Records provided
****************************************
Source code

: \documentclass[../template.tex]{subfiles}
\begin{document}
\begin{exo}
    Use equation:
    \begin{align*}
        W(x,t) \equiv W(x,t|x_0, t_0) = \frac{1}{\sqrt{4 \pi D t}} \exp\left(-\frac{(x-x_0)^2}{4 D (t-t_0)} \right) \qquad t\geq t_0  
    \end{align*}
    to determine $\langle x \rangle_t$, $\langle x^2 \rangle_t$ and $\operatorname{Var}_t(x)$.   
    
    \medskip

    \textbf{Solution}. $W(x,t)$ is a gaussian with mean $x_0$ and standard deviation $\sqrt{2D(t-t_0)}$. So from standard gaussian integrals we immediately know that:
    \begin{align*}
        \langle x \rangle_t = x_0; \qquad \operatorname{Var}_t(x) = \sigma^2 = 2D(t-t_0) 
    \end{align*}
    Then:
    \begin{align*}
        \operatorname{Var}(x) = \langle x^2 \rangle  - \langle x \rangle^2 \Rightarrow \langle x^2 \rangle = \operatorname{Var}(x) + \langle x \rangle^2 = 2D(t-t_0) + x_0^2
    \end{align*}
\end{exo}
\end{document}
****************************************
Task to complete
Search the records above for the string "langle". Report each line that has it.

Completed task
    to determine $\langle x \rangle_t$, $\langle x^2 \rangle_t$ and $\operatorname{Var}_t(x)$.   
        \langle x \rangle_t = x_0; \qquad \operatorname{Var}_t(x) = \sigma^2 = 2D(t-t_0) 
        \operatorname{Var}(x) = \langle x^2 \rangle  - \langle x \rangle^2 \Rightarrow \langle x^2 \rangle = \operatorname{Var}(x) + \langle x \rangle^2 = 2D(t-t_0) + x_0^2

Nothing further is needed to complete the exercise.